Deciding what situations in your life are major or minor can be difficult at times. Sometimes emotions play into your reaction and response. These emotions can influence how you see a problem leading you to possibly make a rash interpretation. Some people are more emotional than others which leads them to see almost any difficulty they face as serious. When in most cases, it really isn’t as big of a deal as they are making it out to be. I talked to Linda Van Kirk, my grandma, about her thoughts on the impact of emotions on someone’s mental stability to think rationally. “In high school, your uncle’s friend, whose girlfriend had just broken up with him, was in such despair that he killed himself. This temporary feeling he had lead him to make a permanent decision that ultimately hurt many people.” This very sad situation is unfortunately not uncommon with teens and young adults struggling to handle their emotions and seeing something small in their life as something big. In my opinion, the best way to calm your emotions down is by looking over your shoulder at someone else’s hardship to help put your own struggle in perspective.
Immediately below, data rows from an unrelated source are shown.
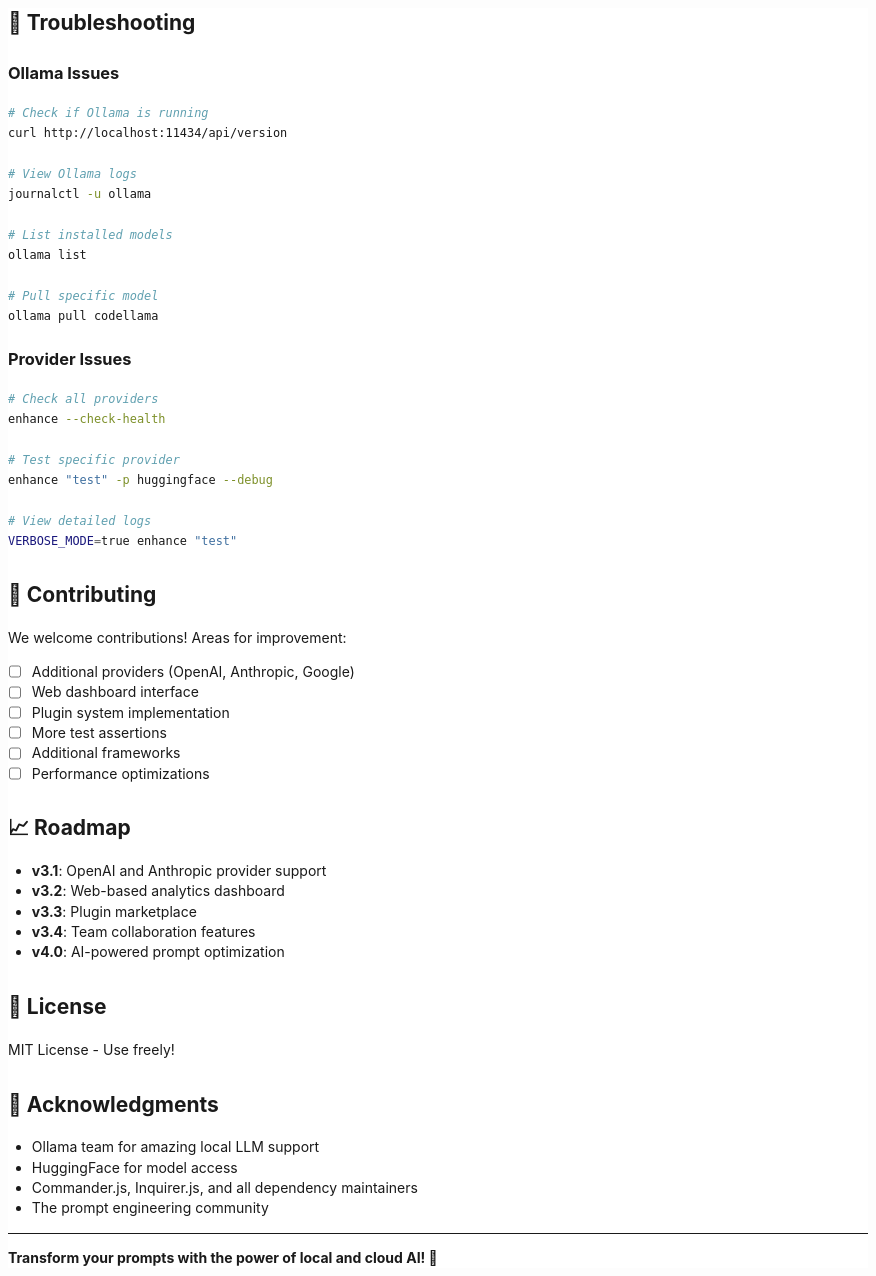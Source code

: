 ## 🔧 Troubleshooting

### Ollama Issues
```bash
# Check if Ollama is running
curl http://localhost:11434/api/version

# View Ollama logs
journalctl -u ollama

# List installed models
ollama list

# Pull specific model
ollama pull codellama
```

### Provider Issues
```bash
# Check all providers
enhance --check-health

# Test specific provider
enhance "test" -p huggingface --debug

# View detailed logs
VERBOSE_MODE=true enhance "test"
```

## 🤝 Contributing

We welcome contributions! Areas for improvement:

- [ ] Additional providers (OpenAI, Anthropic, Google)
- [ ] Web dashboard interface
- [ ] Plugin system implementation
- [ ] More test assertions
- [ ] Additional frameworks
- [ ] Performance optimizations

## 📈 Roadmap

- **v3.1**: OpenAI and Anthropic provider support
- **v3.2**: Web-based analytics dashboard
- **v3.3**: Plugin marketplace
- **v3.4**: Team collaboration features
- **v4.0**: AI-powered prompt optimization

## 📄 License

MIT License - Use freely!

## 🙏 Acknowledgments

- Ollama team for amazing local LLM support
- HuggingFace for model access
- Commander.js, Inquirer.js, and all dependency maintainers
- The prompt engineering community

---

**Transform your prompts with the power of local and cloud AI! 🚀**
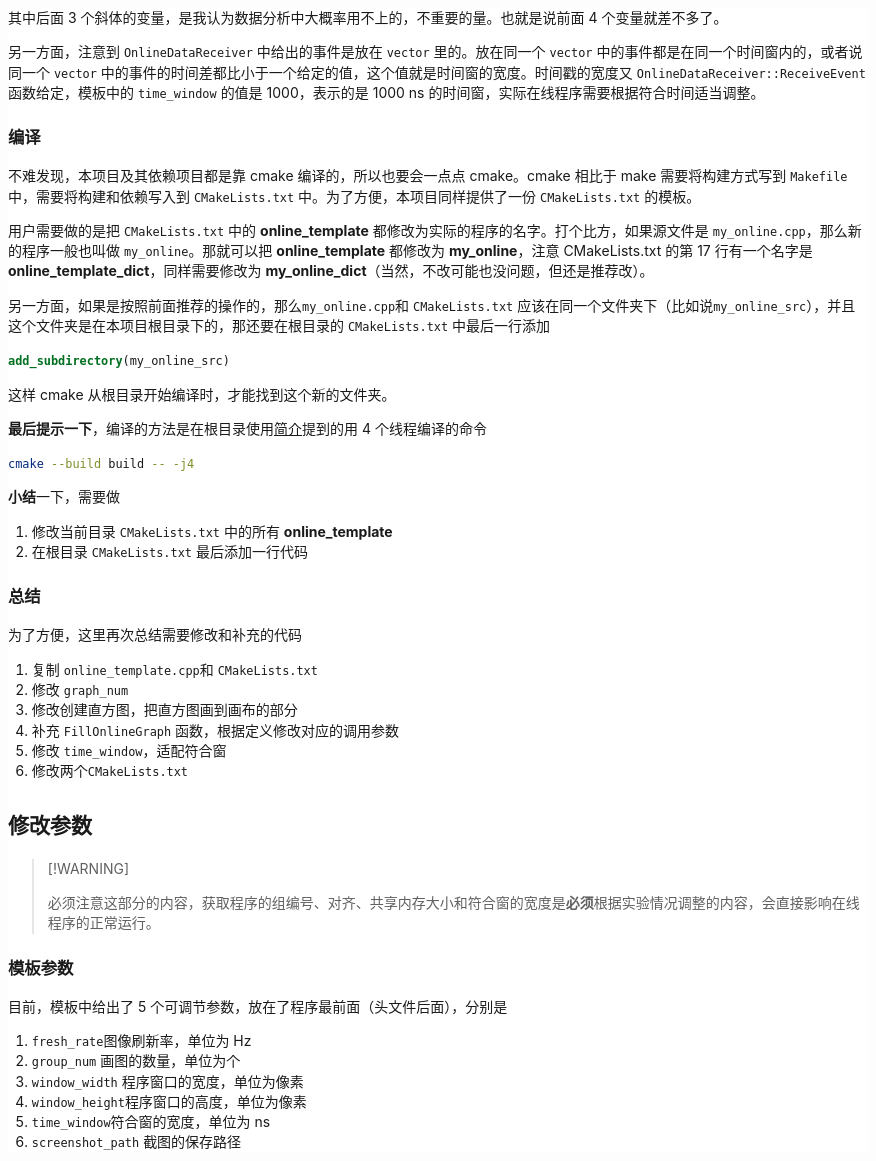 其中后面 3 个斜体的变量，是我认为数据分析中大概率用不上的，不重要的量。也就是说前面 4 个变量就差不多了。

另一方面，注意到 `OnlineDataReceiver` 中给出的事件是放在 `vector` 里的。放在同一个 `vector` 中的事件都是在同一个时间窗内的，或者说同一个 `vector` 中的事件的时间差都比小于一个给定的值，这个值就是时间窗的宽度。时间戳的宽度又 `OnlineDataReceiver::ReceiveEvent` 函数给定，模板中的 `time_window` 的值是 1000，表示的是 1000 ns 的时间窗，实际在线程序需要根据符合时间适当调整。

### 编译

不难发现，本项目及其依赖项目都是靠 cmake 编译的，所以也要会一点点 cmake。cmake 相比于 make 需要将构建方式写到 `Makefile` 中，需要将构建和依赖写入到 `CMakeLists.txt` 中。为了方便，本项目同样提供了一份 `CMakeLists.txt` 的模板。

用户需要做的是把 `CMakeLists.txt` 中的 **online_template** 都修改为实际的程序的名字。打个比方，如果源文件是 `my_online.cpp`，那么新的程序一般也叫做 `my_online`。那就可以把 **online_template** 都修改为 **my_online**，注意 CMakeLists.txt 的第 17 行有一个名字是 **online_template_dict**，同样需要修改为 **my_online_dict**（当然，不改可能也没问题，但还是推荐改）。

另一方面，如果是按照前面推荐的操作的，那么`my_online.cpp`和 `CMakeLists.txt` 应该在同一个文件夹下（比如说`my_online_src`），并且这个文件夹是在本项目根目录下的，那还要在根目录的 `CMakeLists.txt` 中最后一行添加

```cmake
add_subdirectory(my_online_src)
```

这样 cmake 从根目录开始编译时，才能找到这个新的文件夹。

**最后提示一下**，编译的方法是在根目录使用[简介](index.md)提到的用 4 个线程编译的命令

```bash
cmake --build build -- -j4
```

**小结**一下，需要做

1. 修改当前目录 `CMakeLists.txt` 中的所有 **online_template**
2. 在根目录 `CMakeLists.txt` 最后添加一行代码

### 总结

为了方便，这里再次总结需要修改和补充的代码

1. 复制 `online_template.cpp`和 `CMakeLists.txt`
2. 修改 `graph_num`
3. 修改创建直方图，把直方图画到画布的部分
5. 补充 `FillOnlineGraph` 函数，根据定义修改对应的调用参数
6. 修改 `time_window`，适配符合窗
7. 修改两个`CMakeLists.txt`

## 修改参数

>  [!WARNING]
>
> 必须注意这部分的内容，获取程序的组编号、对齐、共享内存大小和符合窗的宽度是**必须**根据实验情况调整的内容，会直接影响在线程序的正常运行。

### 模板参数

目前，模板中给出了 5 个可调节参数，放在了程序最前面（头文件后面），分别是

1. `fresh_rate`图像刷新率，单位为 Hz
2. `group_num` 画图的数量，单位为个
3. `window_width` 程序窗口的宽度，单位为像素
4. `window_height`程序窗口的高度，单位为像素
5. `time_window`符合窗的宽度，单位为 ns
6. `screenshot_path` 截图的保存路径
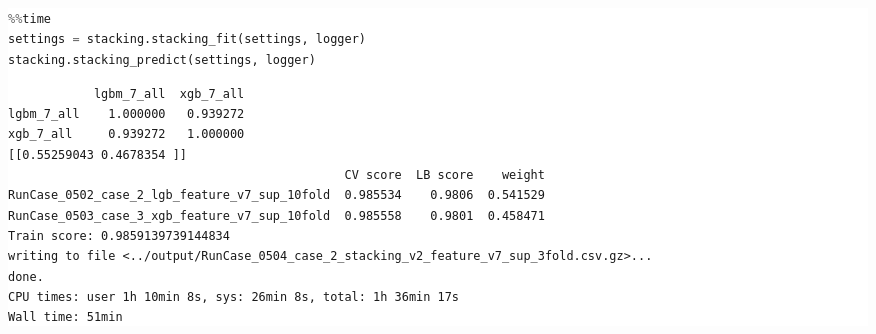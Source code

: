 

```python
%%time
settings = stacking.stacking_fit(settings, logger)
stacking.stacking_predict(settings, logger)
```

                lgbm_7_all  xgb_7_all
    lgbm_7_all    1.000000   0.939272
    xgb_7_all     0.939272   1.000000
    [[0.55259043 0.4678354 ]]
                                                   CV score  LB score    weight
    RunCase_0502_case_2_lgb_feature_v7_sup_10fold  0.985534    0.9806  0.541529
    RunCase_0503_case_3_xgb_feature_v7_sup_10fold  0.985558    0.9801  0.458471
    Train score: 0.9859139739144834
    writing to file <../output/RunCase_0504_case_2_stacking_v2_feature_v7_sup_3fold.csv.gz>...
    done.
    CPU times: user 1h 10min 8s, sys: 26min 8s, total: 1h 36min 17s
    Wall time: 51min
A child crying after falling and scraping his knee.

When a small child falls down and scrapes their knee, they cry almost as if they’re dying. As you grow older, you tend not to sweat the small stuff like a scraped knee. However, looking through a child’s eyes, you can see how that might be a big deal to them. Understanding how other people are impacted by situations that may not affect you in the same way can help them see that these emotions will eventually calm down. I asked Jeff Dalton, my dad, about an experience he’s had that would help him to help someone else. “My friend texted me not too long ago saying his dog had just passed away and how difficult it was for him to deal with this loss. Many years ago I had lost a dog and can remember how devastated I was when it first happened. Now as years have passed, it has gotten easier to let go which allowed me to help my friend through his loss by understanding the pain he was experiencing at that time.” To be able to recognize and relate to what someone else is going through based on your past experiences can truly help that person to see that things will get better. 

As you go through life and have more experiences, you can learn to put things in perspective. This will help not only you, but your ability to help others to deal with both the big and small events in life.